Shengwei Tang
Publications
Unsupervised Skill Discovery for Agentic Data Analysis
Inference-time skill augmentation provides a lightweight way to improve data-analytic agents by injecting reusable procedural knowledge without updating model parameters. However, discovering effective skills for data analysis remains challenging, as reliable supervision is expensive and success criteria vary across analytical formats. This raises the key question of how to discover reusable data-analysis skills from unlabeled exploration alone. We propose DataCOPE, an unsupervised verifier-guided skill discovery framework for data-analytic agents. DataCOPE derives verifier signals from the exploration trajectories and uses them to characterize relative quality or aggreement among trajectories. It iteratively coordinates a Data-Analytic Agent for trajectory generation, an Unsupervised Verifier for signal extraction, and a Skill Manager for contrastive skill distillation. For report-style analysis, we instantiate the verifier as an Adaptive Checklist Verifier that derives task-specific criteria, scores reports by verifiable coverage, and iteratively refines the checklist. For reasoning-style analysis, we instantiate it as an Answer Agreement Verifier that groups trajectories by answer agreement and uses self-consistency as an auxiliary signal. We evaluate DataCOPE on report-style analysis from Deep Data Research and reasoning-style analysis from DABStep. Across both settings, DataCOPE consistently improves held-out performance over baselines. Averaged across four model settings, DataCOPE improves the mean score by 9.71% and 32.30% on report-style and reasoning-style tasks respectively.
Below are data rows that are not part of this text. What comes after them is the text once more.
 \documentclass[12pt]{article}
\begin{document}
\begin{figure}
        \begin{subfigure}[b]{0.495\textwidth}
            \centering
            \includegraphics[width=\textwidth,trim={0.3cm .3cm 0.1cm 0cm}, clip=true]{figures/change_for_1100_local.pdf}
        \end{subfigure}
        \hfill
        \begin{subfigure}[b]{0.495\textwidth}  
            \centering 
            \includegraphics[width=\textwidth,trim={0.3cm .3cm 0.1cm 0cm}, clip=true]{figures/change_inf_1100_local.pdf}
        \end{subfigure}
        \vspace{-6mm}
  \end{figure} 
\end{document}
OntoTKGE: Ontology-Enhanced Temporal Knowledge Graph Extrapolation
Temporal knowledge graph (TKG) extrapolation is an important task that aims to predict future facts through historical interaction information within KG snapshots. A key challenge for most existing TKG extrapolation models is handling entities with sparse historical interaction. The ontological knowledge is beneficial for alleviating this sparsity issue by enabling these entities to inherit behavioral patterns from other entities with the same concept, which is ignored by previous studies. In this paper, we propose a novel encoder-decoder framework OntoTKGE that leverages the ontological knowledge from the ontology-view KG (i.e., a KG modeling hierarchical relations among abstract concepts as well as the connections between concepts and entities) to guide the TKG extrapolation model's learning process through the effective integration of the ontological and temporal knowledge, thereby enhancing entity embeddings. OntoTKGE is flexible enough to adapt to many TKG extrapolation models. Extensive experiments on four data sets demonstrate that OntoTKGE not only significantly improves the performance of many TKG extrapolation models but also surpasses many SOTA baseline methods.